Option three: We could fight our way through. Brute force. High risk, high reward. We might die. But—
I could still recall those screens flashing across my vision as I brought down the ceiling on the first Jiangshi we’d encountered. Combat Essence increased.
It was a sinister way to grow stronger, but it was a way to grow stronger. And having already succeeded once… Well, I couldn’t deny the lure of it. Had I been watching this through my phone screen, I would’ve been salivating at all the potential EXP that lay before me. The one difference being, this wasn’t a game. There was no reset button if I fucked up. Only death.
Even so, in the back of my mind, Dao of the Divine one iron rule kept echoing on repeat: the greater the risk, the greater the reward…

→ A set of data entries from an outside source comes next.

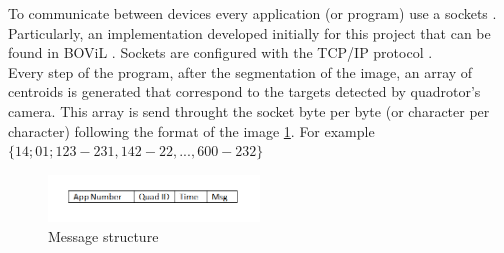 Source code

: To communicate between devices every application (or program) use a sockets \cite{SocketWiki}. Particularly, an implementation developed initially for this project that can be found in BOViL \cite{BOViL}. Sockets are configured with the TCP/IP protocol \cite{TCPIP}. \\
Every step of the program, after the segmentation of the image, an array of centroids is generated that correspond to the targets detected by quadrotor's camera. This array is send throught the socket byte per byte (or character per character) following the format of the image \ref{fig:message_structure}. For example $\{14;01;123-231,142-22,...,600-232\}$

\begin{figure}[h] 
	\centering
		\includegraphics[width=0.50\textwidth]{../Images/c2/message_structure.png}
	\caption{Message structure}
	\label{fig:message_structure}
\end{figure}


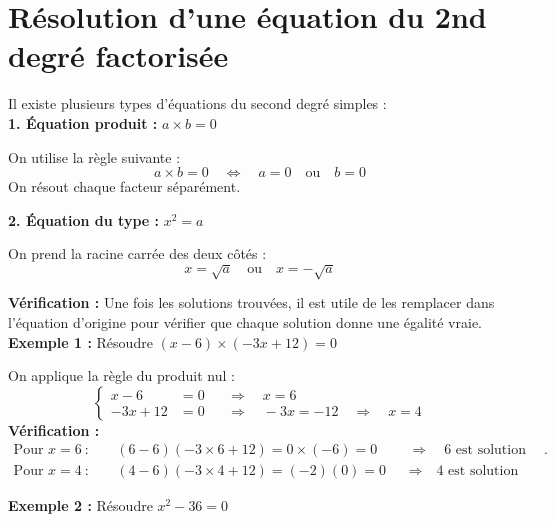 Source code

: \documentclass[a4paper,12pt]{article}
\begin{document}
\section*{Résolution d'une équation du 2nd degré factorisée}

\begin{tcolorbox}[colback=blue!5!white, colframe=blue!75!black, title=Méthode, breakable]
    
    Il existe plusieurs types d'équations du second degré simples : \\
    \vspace{1em}
    \textbf{1. Équation produit :} \(a \times b = 0\)
    
    On utilise la règle suivante :
    \[
    a \times b = 0 \quad \Leftrightarrow \quad a = 0 \quad \text{ou} \quad b = 0
    \]
    On résout chaque facteur séparément.
    
    \vspace{1em}
    \textbf{2. Équation du type :} $x^2 = a$
    
    On prend la racine carrée des deux côtés :
    \[
    x = \sqrt{a} \quad \text{ou} \quad x = -\sqrt{a}
    \]
    
    \vspace{1em}
    \textbf{Vérification :} Une fois les solutions trouvées, il est utile de les remplacer dans l'équation d'origine pour vérifier que chaque solution donne une égalité vraie. \\

    \textbf{Exemple 1 :} Résoudre $(x - 6) \times (-3x + 12) = 0$
    
    On applique la règle du produit nul :
\[
\left\{
\begin{aligned}
x - 6 &= 0          && \Rightarrow\quad x = 6 \\
-3x + 12 &= 0       && \Rightarrow\quad -3x = -12 \quad\Rightarrow\quad x = 4
\end{aligned}
\right.
\]
    \textbf{Vérification :}
    \begin{align*}
        \text{Pour } x = 6\ :\quad & (6 - 6)(-3 \times 6 + 12) = 0 \times (-6) = 0 &&\Rightarrow\quad \text{6 est solution de l'équation}. \\
        \text{Pour } x = 4\ :\quad & (4 - 6)(-3 \times 4 + 12) = (-2)(0) = 0 &&\Rightarrow\quad \text{4 est solution de l'équation} 
    \end{align*}
    
    \vspace{1em}
    \textbf{Exemple 2 :} Résoudre \(x^2 - 36 = 0\)
    

\end{tcolorbox}
\end{document}
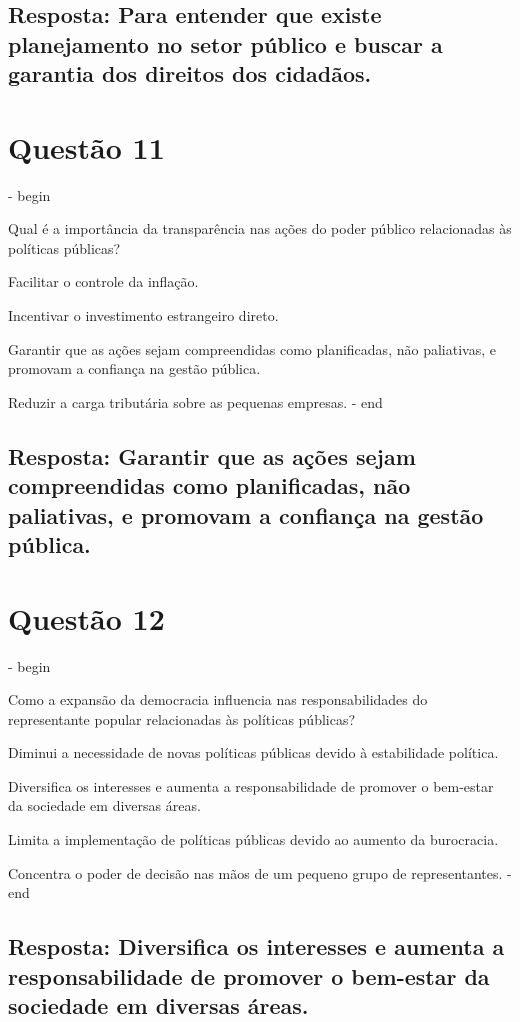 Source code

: \documentclass[
   article,       
   12pt,          
   oneside,       
   a4paper,       
   english,       
   brazil,        
   sumario=tradicional
   ]{abntex2}
\begin{document}
\subsection{Resposta: Para entender que existe planejamento no setor público e buscar a garantia dos direitos dos cidadãos.}

\section{Questão 11}
\itemize - begin
\item Qual é a importância da transparência nas ações do poder público relacionadas às políticas públicas?
\item Facilitar o controle da inflação.
\item Incentivar o investimento estrangeiro direto.
\item Garantir que as ações sejam compreendidas como planificadas, não paliativas, e promovam a confiança na gestão pública.
\item Reduzir a carga tributária sobre as pequenas empresas.
\itemize - end
\subsection{Resposta: Garantir que as ações sejam compreendidas como planificadas, não paliativas, e promovam a confiança na gestão pública.}

\section{Questão 12}
\itemize - begin
\item Como a expansão da democracia influencia nas responsabilidades do representante popular relacionadas às políticas públicas?
\item Diminui a necessidade de novas políticas públicas devido à estabilidade política.
\item Diversifica os interesses e aumenta a responsabilidade de promover o bem-estar da sociedade em diversas áreas.
\item Limita a implementação de políticas públicas devido ao aumento da burocracia.
\item Concentra o poder de decisão nas mãos de um pequeno grupo de representantes.
\itemize - end
\subsection{Resposta: Diversifica os interesses e aumenta a responsabilidade de promover o bem-estar da sociedade em diversas áreas.}
\end{document}
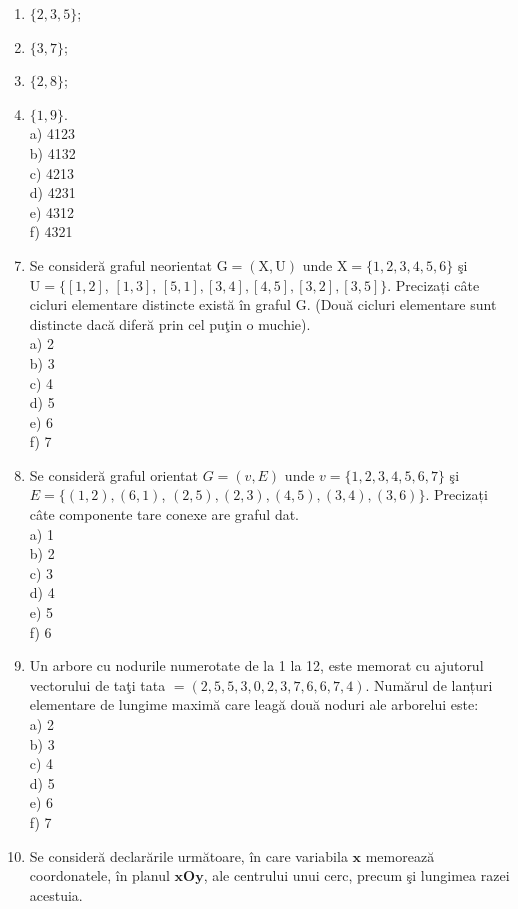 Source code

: \documentclass[10pt]{article}
\begin{document}
\begin{enumerate}
  \item $\{2,3,5\}$;
  \item $\{3,7\}$;
  \item $\{2,8\}$;
  \item $\{1,9\}$.\\
a) 4123\\
b) 4132\\
c) 4213\\
d) 4231\\
e) 4312\\
f) 4321
\end{enumerate}

\begin{enumerate}
  \setcounter{enumi}{6}
  \item Se consideră graful neorientat $\mathrm{G}=(\mathrm{X}, \mathrm{U})$ unde $\mathrm{X}=\{1,2,3,4,5,6\}$ şi $\mathrm{U}=\{[1,2]$, $[1,3]$, $[5,1],[3,4],[4,5],[3,2],[3,5]\}$. Precizați câte cicluri elementare distincte există în graful G. (Două cicluri elementare sunt distincte dacă diferă prin cel puţin o muchie).\\
a) 2\\
b) 3\\
c) 4\\
d) 5\\
e) 6\\
f) 7
  \item Se consideră graful orientat $G=(v, E)$ unde $v=\{1,2,3,4,5,6,7\}$ şi $E=\{(1,2),(6,1)$, $(2,5),(2,3),(4,5),(3,4),(3,6)\}$. Precizați câte componente tare conexe are graful dat.\\
a) 1\\
b) 2\\
c) 3\\
d) 4\\
e) 5\\
f) 6
  \item Un arbore cu nodurile numerotate de la 1 la 12, este memorat cu ajutorul vectorului de taţi tata $=(2,5,5,3,0,2,3,7,6,6,7,4)$. Numărul de lanțuri elementare de lungime maximă care leagă două noduri ale arborelui este:\\
a) 2\\
b) 3\\
c) 4\\
d) 5\\
e) 6\\
f) 7
  \item Se consideră declarările următoare, în care variabila $\mathbf{x}$ memorează coordonatele, în planul $\mathbf{x O y}$, ale centrului unui cerc, precum şi lungimea razei acestuia.
\end{enumerate}
\end{document}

I let my gaze wander. First, to the barrels scattered near the overturned wagon we were hiding behind. They looked flammable—possibly explosive. Then, to the surrounding buildings, their walls charred and brittle, sagging like old men under the weight of their own history. A sharp gust of wind—or the right shove—might bring them down. Finally, I looked at the street ahead.
So many undead, sluggishly dragging themselves upright. Juicy clumps of experience.
Even before I’d consciously made the decision, I could tell I was going to regret everything that I was about to do. Still, I’d already decided to go for a better ending in my second attempt at life. My plans couldn’t end with just getting through this night. I needed to take whatever boosts in strength I could get, and terrifying as they were to normal people, to a Dao of the Divine veteran, Jiangshi were just bottom-of-the-barrel mobs.
Bottom-of-the-barrel mobs that could rip you apart if you got careless.
I could feel my heart thump faster.
This is a profoundly stupid idea, isn’t it?